Some of the mysteries of the paranormal world really go out beyond the edges of the weird to truly baffle and confound with their sheer bizarreness. These are the mysteries that leave us scratching our heads, wondering just how any of this could possibly happen. These phenomena occupy their own little corner of the world of the weird, a whole other category of the strange unto themselves, defying understanding and dodging any easy answers. One such oddity certainly has to be the many cases throughout history of living animals occasionally found completely enveloped by stone, wood, or concrete, lying there completely intact and full of life even after extreme amounts of time without air, food, or water.

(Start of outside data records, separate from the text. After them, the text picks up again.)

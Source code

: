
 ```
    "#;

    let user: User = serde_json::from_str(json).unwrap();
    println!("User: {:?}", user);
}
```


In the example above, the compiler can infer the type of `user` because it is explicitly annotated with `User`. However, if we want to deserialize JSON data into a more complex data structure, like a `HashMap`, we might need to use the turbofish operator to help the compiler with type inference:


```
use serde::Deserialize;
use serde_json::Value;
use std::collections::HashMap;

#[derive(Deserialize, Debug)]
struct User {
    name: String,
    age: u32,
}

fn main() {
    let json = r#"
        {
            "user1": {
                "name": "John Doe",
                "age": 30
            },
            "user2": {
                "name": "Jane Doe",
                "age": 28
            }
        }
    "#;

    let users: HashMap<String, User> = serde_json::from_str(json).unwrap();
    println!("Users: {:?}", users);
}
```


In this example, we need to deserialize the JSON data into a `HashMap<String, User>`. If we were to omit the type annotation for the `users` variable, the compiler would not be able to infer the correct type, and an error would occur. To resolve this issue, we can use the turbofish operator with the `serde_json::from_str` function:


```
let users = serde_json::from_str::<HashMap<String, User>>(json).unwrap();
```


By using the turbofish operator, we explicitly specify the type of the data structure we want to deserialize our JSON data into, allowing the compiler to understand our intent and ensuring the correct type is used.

These cases, usually referred to collectively as "entombed animals," almost always take the form of toads, lizards, or other small animals discovered encased within solid stone, often dated as being up to millions of years old, where they seem to have somehow remained alive. Such tales are numerous, many going back hundreds of years, and one of the earliest reports of this truly bizarre phenomenon comes from 1733, at a quarry near the village of Wamlingebo, in Sweden. In May of that year, two quarry workers named Anders Halfwarder and Olof Sigräfwer claimed that they had been cutting blocks of pure, solid sandstone when one of them spotted a frog just sitting there within a small depression inside a boulder that had just been broken open.

It was a decidedly odd find, as the rock itself was around 400 million years old and there seemed to be absolutely no way the frog could have crawled into the solid stone. When inspected the frog was found to be quite alive, with a curious yellow membrane of some sort over its mouth. The two men promptly told of their strange discovery to their supervisor, Johan Gråberg, who poked and prodded the poor creature before killing it with a shovel and sending the body to be examined by a naturalist by the name of Dr. Johan Phil, who deduced that the frog had somehow managed to get into the rock as a tadpole, and then had gone on to develop there within the boulder.

He wrote of this eyebrow-raising theory in a paper for the Swedish Academy of Sciences, and it was mostly ridiculed by the scientific community. The body of the anomalous frog apparently went on to become part of the museum collection of Count Carl Gustaf Tessin at Akerö Castle, after which it sort of vanished into the mists of time. A similar discovery was made in 1761 by Ambroise Pare, who was a physician to Henry III of France. The doctor would write of the incident:

Being at my seat near the village of Meudon, and overlooking a quarryman whom I had sent to break some very large and hard stones, in the middle of one we found a huge toad, full of life and without any visible aperture by which it could get there. The laborer told me it was not the first time he had met with a toad and the like creatures within huge blocks of stone.

There are numerous other reports of such oddities throughout the 1700s. In 1719 there was a report released by the French Academy of Sciences, which told of a thick tree that was chopped down, only to reveal within it “a live toad, middle-sized but lean and filling up the whole vacant space.” In 1770 there was also a live toad found tightly ensconced within the wall of a castle that was being demolished, and there were numerous other stories of this sort and even exhibitions of live frogs, toads, and others supposedly found within stones, boulders, trees, and walls.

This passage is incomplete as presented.